Computing row-wise correlation coefficients between two 2d arrays in Python

Question

I have two numpy arrays of identical size M X T (let's call them A and B). I'd like to compute the Pearson correlation coefficient across T between each pair of the same row m in A and B (so, A[i,:] and B[i,:], then A[j,:] and B[j,:]; but never A[i,:] and B[j,:], for example).

I'm expecting my output to be either a one-dimensional array with shape (M,) or a two-dimensional array with shape (M,1).
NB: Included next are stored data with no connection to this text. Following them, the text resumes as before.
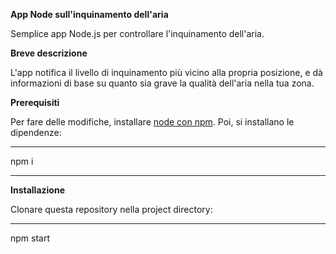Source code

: **App Node sull'inquinamento dell'aria**

Semplice app Node.js per controllare l'inquinamento dell'aria.

**Breve descrizione**

L'app notifica il livello di inquinamento più vicino alla propria posizione, e dà informazioni di base su quanto sia grave la qualità dell'aria nella tua zona.

**Prerequisiti**

Per fare delle modifiche, installare [node con npm](https://nodejs.org/en/).
Poi, si installano le dipendenze:

---
npm i

---

**Installazione**

Clonare questa repository nella project directory:

---
npm start



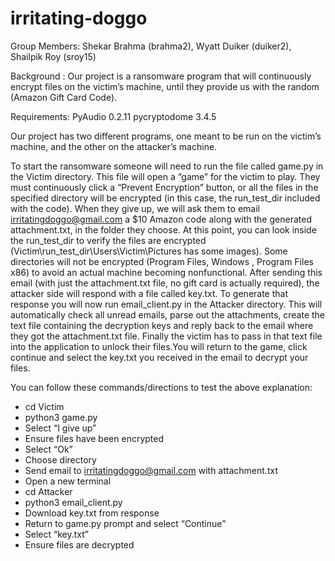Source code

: # irritating-doggo
Group Members: Shekar Brahma (brahma2), Wyatt Duiker (duiker2), Shailpik Roy (sroy15)

Background : Our project is a ransomware program that will continuously encrypt files on the victim’s machine, until they provide us with the random (Amazon Gift Card Code).

Requirements:
PyAudio 0.2.11
pycryptodome 3.4.5

Our project has two different programs, one meant to be run on the victim’s machine, and the other on the attacker’s machine. 

To start the ransomware someone will need to run the file called game.py in the Victim directory. This file will open a “game” for the victim to play. They must continuously click a “Prevent Encryption” button, or all the files in the specified directory will be encrypted (in this case, the run_test_dir included with the code). When they give up, we will ask them to email irritatingdoggo@gmail.com a $10 Amazon code along with the generated attachment.txt, in the folder they choose. At this point, you can look inside the run_test_dir to verify the files are encrypted (Victim\run_test_dir\Users\Victim\Pictures has some images). Some directories will not be encrypted (Program Files, Windows , Program Files x86) to avoid an actual machine becoming nonfunctional. After sending this email (with just the attachment.txt file, no gift card is actually required), the attacker side will respond with a file called key.txt. To generate that response you will now run email_client.py in the Attacker directory. This will automatically check all unread emails, parse out the attachments, create the text file containing the decryption keys and reply back to the email where they got the attachment.txt file. Finally the victim has to pass in that text file into the application to unlock their files.You will return to the game, click continue and select the key.txt you received in the email to decrypt your files. 

You can follow these commands/directions to test the above explanation:

* cd Victim
* python3 game.py
* Select “I give up”
* Ensure files have been encrypted
* Select “Ok”
* Choose directory
* Send email to irritatingdoggo@gmail.com with attachment.txt
* Open a new terminal 
* cd Attacker
* python3 email_client.py
* Download key.txt from response
* Return to game.py prompt and select “Continue”
* Select “key.txt”
* Ensure files are decrypted

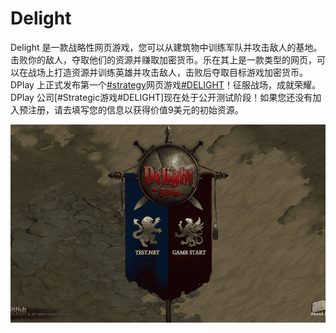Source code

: # Delight

Delight 是一款战略性网页游戏，您可以从建筑物中训练军队并攻击敌人的基地。击败你的敌人，夺取他们的资源并赚取加密货币。乐在其上是一款类型的网页，可以在战场上打造资源并训练英雄并攻击敌人，击败后夺取目标游戏加密货币。DPlay 上正式发布第一个[#strategy](https://twitter.com/hashtag/strategy?src=hashtag_click)网页游戏[#DELIGHT](https://twitter.com/hashtag/DELIGHT?src=hashtag_click)！征服战场，成就荣耀。DPlay 公司[#Strategic游戏#DELIGHT]现在处于公开测试阶段！如果您还没有加入预注册，请去填写您的信息以获得价值9美元的初始资源。

![1](1.png)
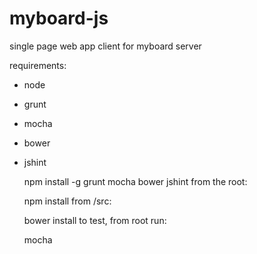 myboard-js
==========

single page web app client for myboard server

requirements:
* node
* grunt
* mocha
* bower
* jshint

    npm install -g grunt mocha bower jshint
from the root:

    npm install
from /src:

    bower install
to test, from root run:

    mocha

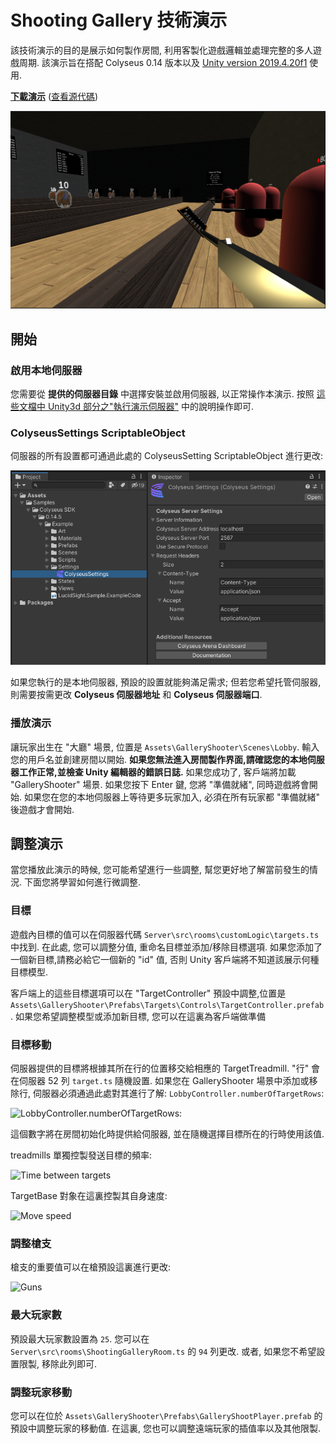 # Shooting Gallery  技術演示

該技術演示的目的是展示如何製作房間, 利用客製化遊戲邏輯並處理完整的多人遊戲周期. 該演示旨在搭配  Colyseus 0.14 版本以及 [Unity version 2019.4.20f1](https://unity3d.com/unity/qa/lts-releases) 使用.

**[下載演示](https://github.com/colyseus/unity-demo-shooting-gallery/archive/master.zip)** ([查看源代碼](https://github.com/colyseus/unity-demo-shooting-gallery/))

![屏幕截圖](shooting-gallery/screenshot.png)

## 開始

### 啟用本地伺服器

您需要從 **提供的伺服器目錄** 中選擇安裝並啟用伺服器, 以正常操作本演示. 按照 [這些文檔中 Unity3d 部分之"執行演示伺服器"](/getting-started/unity3d-client/#running-the-demo-server) 中的說明操作即可.

### ColyseusSettings ScriptableObject

伺服器的所有設置都可通過此處的 ColyseusSetting ScriptableObject 進行更改:

![ScriptableObject](common-images/scriptable-object.png)

如果您執行的是本地伺服器, 預設的設置就能夠滿足需求; 但若您希望托管伺服器, 則需要按需更改 **Colyseus 伺服器地址** 和 **Colyseus 伺服器端口**.

### 播放演示

讓玩家出生在 "大廳" 場景, 位置是 `Assets\GalleryShooter\Scenes\Lobby`. 輸入您的用戶名並創建房間以開始. **如果您無法進入房間製作界面,請確認您的本地伺服器工作正常,並檢查 Unity 編輯器的錯誤日誌.** 如果您成功了, 客戶端將加載 "GalleryShooter" 場景. 如果您按下 Enter 鍵, 您將 "準備就緒", 同時遊戲將會開始. 如果您在您的本地伺服器上等待更多玩家加入, 必須在所有玩家都 "準備就緒" 後遊戲才會開始.


## 調整演示

當您播放此演示的時候, 您可能希望進行一些調整, 幫您更好地了解當前發生的情況. 下面您將學習如何進行微調整.

### 目標

遊戲內目標的值可以在伺服器代碼 `Server\src\rooms\customLogic\targets.ts` 中找到. 在此處, 您可以調整分值, 重命名目標並添加/移除目標選項. 如果您添加了一個新目標,請務必給它一個新的 "id" 值, 否則 Unity 客戶端將不知道該展示何種目標模型.

客戶端上的這些目標選項可以在 "TargetController" 預設中調整,位置是 `Assets\GalleryShooter\Prefabs\Targets\Controls\TargetController.prefab`. 如果您希望調整模型或添加新目標, 您可以在這裏為客戶端做準備

### 目標移動

伺服器提供的目標將根據其所在行的位置移交給相應的 TargetTreadmill. "行" 會在伺服器 52 列 `target.ts` 隨機設置. 如果您在 GalleryShooter 場景中添加或移除行, 伺服器必須通過此處對其進行了解: `LobbyController.numberOfTargetRows`:

![LobbyController.numberOfTargetRows](/colyseus/demo/shooting-gallery/number-of-target-rows.png):

這個數字將在房間初始化時提供給伺服器, 並在隨機選擇目標所在的行時使用該值.

treadmills 單獨控製發送目標的頻率:

![Time between targets](/colyseus/demo/shooting-gallery/time-between-targets.png)

TargetBase 對象在這裏控製其自身速度:

![Move speed](/colyseus/demo/shooting-gallery/move-speed.png)

### 調整槍支

槍支的重要值可以在槍預設這裏進行更改:

![Guns](/colyseus/demo/shooting-gallery/guns.png)

### 最大玩家數

預設最大玩家數設置為 `25`. 您可以在 `Server\src\rooms\ShootingGalleryRoom.ts` 的 `94` 列更改. 或者, 如果您不希望設置限製, 移除此列即可.

### 調整玩家移動

您可以在位於 `Assets\GalleryShooter\Prefabs\GalleryShootPlayer.prefab` 的預設中調整玩家的移動值. 在這裏, 您也可以調整遠端玩家的插值率以及其他限製.
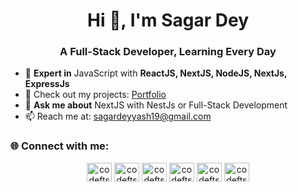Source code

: <h1 align="center">Hi 👋, I'm Sagar Dey</h1>
<h3 align="center">A Full-Stack Developer, Learning Every Day</h3>

- 🔧 **Expert in** JavaScript with **ReactJS, NextJS, NodeJS, NextJs, ExpressJs**
- 🚀 Check out my projects: [Portfolio](https://codeftshaunakkdass.netlify.app/)
- 💬 **Ask me about** NextJS with NestJs or Full-Stack Development
- 📫 Reach me at: [sagardeyyash19@gmail.com](mailto:sagardeyyash19@gmail.com)

### 🌐 Connect with me:
<p align="center">
    <a href="https://codepen.io/codeftshaunak" target="blank"><img src="https://raw.githubusercontent.com/rahuldkjain/github-profile-readme-generator/master/src/images/icons/Social/codepen.svg" alt="codeftshaunak" height="30" width="40" /></a>
    <a href="https://twitter.com/codeftshaunak" target="blank"><img src="https://raw.githubusercontent.com/rahuldkjain/github-profile-readme-generator/master/src/images/icons/Social/twitter.svg" alt="codeftshaunak" height="30" width="40" /></a>
    <a href="https://linkedin.com/in/codeftshaunak" target="blank"><img src="https://raw.githubusercontent.com/rahuldkjain/github-profile-readme-generator/master/src/images/icons/Social/linked-in-alt.svg" alt="codeftshaunak" height="30" width="40" /></a>
    <a href="https://codesandbox.com/codeftshaunak" target="blank"><img src="https://cdn.jsdelivr.net/npm/simple-icons@3.0.1/icons/codesandbox.svg" alt="codeftshaunak" height="30" width="40" /></a>
    <a href="https://fb.com/codeftshaunak" target="blank"><img src="https://raw.githubusercontent.com/rahuldkjain/github-profile-readme-generator/master/src/images/icons/Social/facebook.svg" alt="codeftshaunak" height="30" width="40" /></a>
    <a href="https://instagram.com/codeftshaunak/" target="blank"><img src="https://raw.githubusercontent.com/rahuldkjain/github-profile-readme-generator/master/src/images/icons/Social/instagram.svg" alt="codeftshaunak" height="30" width="40" /></a>
</p>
The arrays are quite large (on the order of 1-2 million rows), so I'm looking for a vectorized solution that will let me avoid a for-loop. Apologies if this has already been answered, but it seems like many of the code snippets in previous answers (e.g., this one) are designed to give the full M X M correlation matrix -- i.e., correlation coefficients between all possible pairs of rows, rather than just index-matched rows; what I am looking for is basically just the diagonal of this matrix, but it feels wasteful to calculate the whole thing if all I need is the diagonal -- and in fact it's throwing memory errors when I try to do that anyway....

What's the fastest way to implement this? Thanks very much in advance.

Answer 1

I think I'd just use a list-comprehension and a module for calculating the coefficient:

from scipy.stats.stats import pearsonr
import numpy as np

M = 10
T = 4
A = np.random.rand(M*T).reshape((M, T))
B = np.random.rand(M*T).reshape((M, T))
diag_pear_coef = [pearsonr(A[i, :], B[i, :])[0] for i in range(M)]

Does that work for you? Note that pearsonr returns more than just the correlation coefficient, hence the [0] indexing.
Good luck!